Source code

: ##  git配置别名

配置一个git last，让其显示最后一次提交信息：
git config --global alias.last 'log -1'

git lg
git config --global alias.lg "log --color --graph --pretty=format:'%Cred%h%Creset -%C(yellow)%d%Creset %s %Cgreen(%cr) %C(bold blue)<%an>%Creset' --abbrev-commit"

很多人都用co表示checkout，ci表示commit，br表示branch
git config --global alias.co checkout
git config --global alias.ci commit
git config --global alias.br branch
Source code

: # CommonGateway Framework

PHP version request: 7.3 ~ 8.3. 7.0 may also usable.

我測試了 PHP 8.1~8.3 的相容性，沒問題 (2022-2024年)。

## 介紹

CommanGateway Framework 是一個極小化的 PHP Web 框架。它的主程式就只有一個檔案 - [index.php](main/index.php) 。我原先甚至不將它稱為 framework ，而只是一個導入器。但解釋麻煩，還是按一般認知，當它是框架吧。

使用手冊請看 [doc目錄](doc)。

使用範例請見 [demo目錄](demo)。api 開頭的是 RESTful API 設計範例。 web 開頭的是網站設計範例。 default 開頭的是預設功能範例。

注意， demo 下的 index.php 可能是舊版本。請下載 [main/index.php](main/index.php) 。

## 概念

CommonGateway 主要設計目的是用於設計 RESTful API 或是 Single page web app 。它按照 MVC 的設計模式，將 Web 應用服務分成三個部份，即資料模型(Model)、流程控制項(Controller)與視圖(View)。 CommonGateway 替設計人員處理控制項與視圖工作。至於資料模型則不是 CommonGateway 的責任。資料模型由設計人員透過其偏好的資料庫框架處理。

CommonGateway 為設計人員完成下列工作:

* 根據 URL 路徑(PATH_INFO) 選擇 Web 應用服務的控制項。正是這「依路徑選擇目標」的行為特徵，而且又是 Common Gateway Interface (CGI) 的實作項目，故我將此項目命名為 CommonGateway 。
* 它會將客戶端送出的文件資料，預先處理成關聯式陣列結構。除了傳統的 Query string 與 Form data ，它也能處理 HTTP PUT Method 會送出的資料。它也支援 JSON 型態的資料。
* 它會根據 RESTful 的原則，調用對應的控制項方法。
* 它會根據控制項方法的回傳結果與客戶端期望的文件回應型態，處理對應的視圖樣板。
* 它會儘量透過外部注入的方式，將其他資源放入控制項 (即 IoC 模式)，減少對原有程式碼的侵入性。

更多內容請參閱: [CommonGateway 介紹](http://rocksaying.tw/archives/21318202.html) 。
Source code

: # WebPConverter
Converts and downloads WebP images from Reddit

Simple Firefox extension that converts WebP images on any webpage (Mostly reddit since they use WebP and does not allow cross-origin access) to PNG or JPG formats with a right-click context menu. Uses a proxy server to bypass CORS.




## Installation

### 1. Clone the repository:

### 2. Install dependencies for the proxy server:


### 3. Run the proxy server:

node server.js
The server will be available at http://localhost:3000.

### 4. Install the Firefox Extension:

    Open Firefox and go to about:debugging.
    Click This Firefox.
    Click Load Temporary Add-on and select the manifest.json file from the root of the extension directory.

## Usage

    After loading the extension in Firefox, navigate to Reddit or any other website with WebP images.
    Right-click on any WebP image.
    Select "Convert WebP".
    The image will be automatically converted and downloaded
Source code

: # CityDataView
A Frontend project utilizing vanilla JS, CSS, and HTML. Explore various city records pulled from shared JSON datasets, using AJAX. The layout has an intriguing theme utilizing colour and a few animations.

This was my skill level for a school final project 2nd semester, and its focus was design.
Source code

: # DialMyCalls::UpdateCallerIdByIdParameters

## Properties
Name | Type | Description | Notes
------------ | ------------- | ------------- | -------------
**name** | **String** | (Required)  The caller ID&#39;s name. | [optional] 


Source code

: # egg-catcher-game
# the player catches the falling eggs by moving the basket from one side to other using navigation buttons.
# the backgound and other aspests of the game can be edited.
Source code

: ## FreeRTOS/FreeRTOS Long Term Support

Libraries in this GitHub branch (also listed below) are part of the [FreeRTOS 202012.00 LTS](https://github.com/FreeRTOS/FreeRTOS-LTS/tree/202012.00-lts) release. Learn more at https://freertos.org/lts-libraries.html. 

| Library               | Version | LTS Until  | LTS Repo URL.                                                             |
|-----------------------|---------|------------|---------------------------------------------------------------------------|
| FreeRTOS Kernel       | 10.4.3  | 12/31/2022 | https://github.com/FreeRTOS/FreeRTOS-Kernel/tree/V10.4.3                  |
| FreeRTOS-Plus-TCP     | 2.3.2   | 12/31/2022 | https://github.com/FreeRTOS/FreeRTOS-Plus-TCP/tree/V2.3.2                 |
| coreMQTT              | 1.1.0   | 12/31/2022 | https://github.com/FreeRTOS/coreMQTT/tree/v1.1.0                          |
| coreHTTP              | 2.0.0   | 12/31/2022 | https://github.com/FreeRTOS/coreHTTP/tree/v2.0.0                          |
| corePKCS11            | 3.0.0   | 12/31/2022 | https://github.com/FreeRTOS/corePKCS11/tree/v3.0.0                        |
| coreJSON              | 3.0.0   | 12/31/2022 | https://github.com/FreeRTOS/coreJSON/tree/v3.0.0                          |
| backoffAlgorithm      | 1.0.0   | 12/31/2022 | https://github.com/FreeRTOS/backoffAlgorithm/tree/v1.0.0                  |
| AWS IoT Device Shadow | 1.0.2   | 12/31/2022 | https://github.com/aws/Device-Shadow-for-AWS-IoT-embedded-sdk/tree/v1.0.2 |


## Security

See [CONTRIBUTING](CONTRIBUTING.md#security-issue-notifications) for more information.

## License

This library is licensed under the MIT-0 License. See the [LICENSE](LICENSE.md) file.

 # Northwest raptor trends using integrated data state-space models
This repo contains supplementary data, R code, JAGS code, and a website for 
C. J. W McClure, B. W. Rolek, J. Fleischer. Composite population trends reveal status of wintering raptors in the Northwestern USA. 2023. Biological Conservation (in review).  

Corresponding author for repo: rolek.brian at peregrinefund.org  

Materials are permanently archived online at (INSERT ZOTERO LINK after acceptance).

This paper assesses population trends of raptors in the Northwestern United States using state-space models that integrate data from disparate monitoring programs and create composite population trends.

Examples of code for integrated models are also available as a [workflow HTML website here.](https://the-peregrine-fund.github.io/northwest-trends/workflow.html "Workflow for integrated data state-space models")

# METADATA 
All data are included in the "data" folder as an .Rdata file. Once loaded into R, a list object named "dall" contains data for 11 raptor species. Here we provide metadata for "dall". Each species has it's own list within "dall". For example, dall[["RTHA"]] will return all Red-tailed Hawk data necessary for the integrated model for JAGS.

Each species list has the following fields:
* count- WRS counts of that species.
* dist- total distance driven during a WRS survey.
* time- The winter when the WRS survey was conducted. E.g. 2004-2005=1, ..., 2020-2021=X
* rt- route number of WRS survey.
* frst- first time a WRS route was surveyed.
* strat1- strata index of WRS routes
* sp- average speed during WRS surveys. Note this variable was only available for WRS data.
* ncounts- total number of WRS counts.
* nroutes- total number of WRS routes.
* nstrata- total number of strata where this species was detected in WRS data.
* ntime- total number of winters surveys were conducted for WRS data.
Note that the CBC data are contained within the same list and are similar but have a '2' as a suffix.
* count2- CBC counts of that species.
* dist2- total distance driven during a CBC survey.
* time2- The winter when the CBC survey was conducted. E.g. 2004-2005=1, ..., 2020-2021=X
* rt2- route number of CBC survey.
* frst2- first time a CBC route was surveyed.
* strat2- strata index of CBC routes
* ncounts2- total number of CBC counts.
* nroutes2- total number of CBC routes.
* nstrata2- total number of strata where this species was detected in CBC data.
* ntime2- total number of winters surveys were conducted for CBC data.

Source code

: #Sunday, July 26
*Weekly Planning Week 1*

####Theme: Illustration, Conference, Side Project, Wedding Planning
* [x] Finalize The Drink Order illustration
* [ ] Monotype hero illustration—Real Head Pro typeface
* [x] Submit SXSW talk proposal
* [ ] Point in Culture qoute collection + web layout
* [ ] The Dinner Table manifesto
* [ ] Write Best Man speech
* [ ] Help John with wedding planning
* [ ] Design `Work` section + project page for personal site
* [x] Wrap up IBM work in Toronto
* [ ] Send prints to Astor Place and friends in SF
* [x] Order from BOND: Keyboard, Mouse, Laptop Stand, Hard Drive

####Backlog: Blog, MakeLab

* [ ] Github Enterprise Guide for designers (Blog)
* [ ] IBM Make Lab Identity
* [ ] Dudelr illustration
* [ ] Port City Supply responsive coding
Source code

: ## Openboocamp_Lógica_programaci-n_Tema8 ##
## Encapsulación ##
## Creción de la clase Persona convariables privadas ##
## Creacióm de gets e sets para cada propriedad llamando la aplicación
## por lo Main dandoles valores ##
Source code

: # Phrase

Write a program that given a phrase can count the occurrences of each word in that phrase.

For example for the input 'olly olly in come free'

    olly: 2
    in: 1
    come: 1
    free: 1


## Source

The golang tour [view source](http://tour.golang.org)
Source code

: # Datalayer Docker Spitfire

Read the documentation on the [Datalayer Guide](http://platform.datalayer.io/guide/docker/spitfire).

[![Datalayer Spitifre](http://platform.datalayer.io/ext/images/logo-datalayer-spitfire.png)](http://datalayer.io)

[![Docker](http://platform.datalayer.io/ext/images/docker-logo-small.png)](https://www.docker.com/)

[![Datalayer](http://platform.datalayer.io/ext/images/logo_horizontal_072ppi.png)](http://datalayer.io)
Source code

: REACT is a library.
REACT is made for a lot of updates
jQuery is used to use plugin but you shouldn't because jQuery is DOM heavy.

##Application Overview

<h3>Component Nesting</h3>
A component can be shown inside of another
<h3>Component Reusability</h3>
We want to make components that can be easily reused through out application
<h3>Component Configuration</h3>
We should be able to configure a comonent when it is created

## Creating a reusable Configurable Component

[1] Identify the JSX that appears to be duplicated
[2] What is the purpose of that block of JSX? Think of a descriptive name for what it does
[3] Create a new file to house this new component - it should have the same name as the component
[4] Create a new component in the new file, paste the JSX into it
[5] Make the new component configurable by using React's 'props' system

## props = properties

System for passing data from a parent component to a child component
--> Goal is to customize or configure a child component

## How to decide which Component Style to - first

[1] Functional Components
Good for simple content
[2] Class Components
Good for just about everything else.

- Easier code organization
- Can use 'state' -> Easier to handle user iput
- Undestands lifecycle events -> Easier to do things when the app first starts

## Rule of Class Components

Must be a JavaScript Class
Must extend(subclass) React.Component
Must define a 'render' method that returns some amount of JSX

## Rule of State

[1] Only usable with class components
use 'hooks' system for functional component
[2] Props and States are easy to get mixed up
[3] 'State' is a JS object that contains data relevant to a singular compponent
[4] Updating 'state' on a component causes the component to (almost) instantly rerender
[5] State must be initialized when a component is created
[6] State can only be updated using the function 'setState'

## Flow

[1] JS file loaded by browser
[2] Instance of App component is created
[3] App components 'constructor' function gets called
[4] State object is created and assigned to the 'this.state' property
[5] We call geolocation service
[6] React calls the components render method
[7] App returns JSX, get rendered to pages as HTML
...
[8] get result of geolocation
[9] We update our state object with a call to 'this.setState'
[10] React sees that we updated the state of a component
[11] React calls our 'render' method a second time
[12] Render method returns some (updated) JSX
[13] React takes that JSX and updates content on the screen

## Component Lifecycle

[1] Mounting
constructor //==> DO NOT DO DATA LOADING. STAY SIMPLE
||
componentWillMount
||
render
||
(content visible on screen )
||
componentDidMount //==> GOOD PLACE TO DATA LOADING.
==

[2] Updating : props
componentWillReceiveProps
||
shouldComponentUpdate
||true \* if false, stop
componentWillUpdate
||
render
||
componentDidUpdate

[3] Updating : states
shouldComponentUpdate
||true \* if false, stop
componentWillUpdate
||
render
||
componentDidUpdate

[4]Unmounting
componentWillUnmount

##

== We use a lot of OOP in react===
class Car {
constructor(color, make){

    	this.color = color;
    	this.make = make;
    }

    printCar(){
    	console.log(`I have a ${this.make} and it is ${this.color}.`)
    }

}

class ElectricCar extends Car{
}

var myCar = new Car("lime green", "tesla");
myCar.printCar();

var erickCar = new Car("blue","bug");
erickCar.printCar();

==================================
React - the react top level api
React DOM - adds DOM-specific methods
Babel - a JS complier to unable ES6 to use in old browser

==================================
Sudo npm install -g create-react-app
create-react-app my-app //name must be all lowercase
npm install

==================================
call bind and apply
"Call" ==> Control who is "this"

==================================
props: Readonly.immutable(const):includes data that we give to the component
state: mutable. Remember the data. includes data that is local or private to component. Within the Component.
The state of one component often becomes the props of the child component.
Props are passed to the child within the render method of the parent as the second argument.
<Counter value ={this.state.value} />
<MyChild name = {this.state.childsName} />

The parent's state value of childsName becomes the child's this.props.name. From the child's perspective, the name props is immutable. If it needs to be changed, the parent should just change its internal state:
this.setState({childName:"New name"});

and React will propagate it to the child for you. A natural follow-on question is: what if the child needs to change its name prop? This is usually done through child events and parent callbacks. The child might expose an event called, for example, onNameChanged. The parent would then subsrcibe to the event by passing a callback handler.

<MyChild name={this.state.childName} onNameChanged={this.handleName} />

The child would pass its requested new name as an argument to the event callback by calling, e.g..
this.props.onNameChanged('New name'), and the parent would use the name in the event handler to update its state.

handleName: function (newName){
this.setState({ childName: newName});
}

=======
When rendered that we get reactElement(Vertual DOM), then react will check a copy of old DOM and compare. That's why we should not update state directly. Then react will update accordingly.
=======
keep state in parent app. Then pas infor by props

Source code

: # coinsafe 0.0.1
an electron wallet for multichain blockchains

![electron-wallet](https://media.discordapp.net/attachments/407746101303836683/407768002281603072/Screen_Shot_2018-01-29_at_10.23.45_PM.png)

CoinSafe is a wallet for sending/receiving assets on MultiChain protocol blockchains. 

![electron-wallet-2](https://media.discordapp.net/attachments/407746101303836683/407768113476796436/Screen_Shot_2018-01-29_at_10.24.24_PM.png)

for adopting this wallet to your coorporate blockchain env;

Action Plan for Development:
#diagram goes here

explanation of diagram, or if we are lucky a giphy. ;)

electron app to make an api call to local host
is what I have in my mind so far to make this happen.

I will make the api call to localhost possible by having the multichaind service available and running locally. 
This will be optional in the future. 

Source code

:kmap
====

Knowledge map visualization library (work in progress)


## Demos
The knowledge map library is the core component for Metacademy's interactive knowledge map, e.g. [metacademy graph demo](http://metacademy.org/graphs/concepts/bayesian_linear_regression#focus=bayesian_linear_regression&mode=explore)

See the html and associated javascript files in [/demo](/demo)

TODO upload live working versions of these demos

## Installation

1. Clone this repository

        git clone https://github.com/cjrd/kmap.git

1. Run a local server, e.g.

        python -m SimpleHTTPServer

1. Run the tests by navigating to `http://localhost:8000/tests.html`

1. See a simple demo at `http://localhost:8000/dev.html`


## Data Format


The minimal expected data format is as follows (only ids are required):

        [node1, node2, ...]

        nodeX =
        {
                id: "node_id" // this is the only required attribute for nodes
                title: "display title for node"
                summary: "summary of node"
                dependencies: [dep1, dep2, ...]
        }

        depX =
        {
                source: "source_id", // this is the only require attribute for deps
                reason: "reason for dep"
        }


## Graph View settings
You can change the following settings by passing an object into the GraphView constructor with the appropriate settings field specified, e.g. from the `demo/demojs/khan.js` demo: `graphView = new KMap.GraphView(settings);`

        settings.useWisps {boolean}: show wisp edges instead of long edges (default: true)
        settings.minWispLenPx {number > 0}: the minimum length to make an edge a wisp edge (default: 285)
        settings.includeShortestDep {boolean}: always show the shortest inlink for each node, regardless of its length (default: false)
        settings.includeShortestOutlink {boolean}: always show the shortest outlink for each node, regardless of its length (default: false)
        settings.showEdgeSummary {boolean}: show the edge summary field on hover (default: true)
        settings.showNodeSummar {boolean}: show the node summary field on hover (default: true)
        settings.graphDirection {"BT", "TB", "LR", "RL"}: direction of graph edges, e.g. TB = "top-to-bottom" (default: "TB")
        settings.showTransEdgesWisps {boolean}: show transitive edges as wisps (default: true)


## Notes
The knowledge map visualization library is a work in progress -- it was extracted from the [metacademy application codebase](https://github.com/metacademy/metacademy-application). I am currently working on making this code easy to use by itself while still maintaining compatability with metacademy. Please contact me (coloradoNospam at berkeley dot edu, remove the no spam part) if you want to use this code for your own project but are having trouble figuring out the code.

◆ ◆ ◆ ◆

### EXERCISE OBJECTIVE
From the entries above, return exactly the line containing "[5] Make the", the line containing "## Rule of Class Components", and all lines between, and nothing else.

### RESPONSE
[5] Make the new component configurable by using React's 'props' system

## props = properties

System for passing data from a parent component to a child component
--> Goal is to customize or configure a child component

## How to decide which Component Style to - first

[1] Functional Components
Good for simple content
[2] Class Components
Good for just about everything else.

- Easier code organization
- Can use 'state' -> Easier to handle user iput
- Undestands lifecycle events -> Easier to do things when the app first starts

## Rule of Class Components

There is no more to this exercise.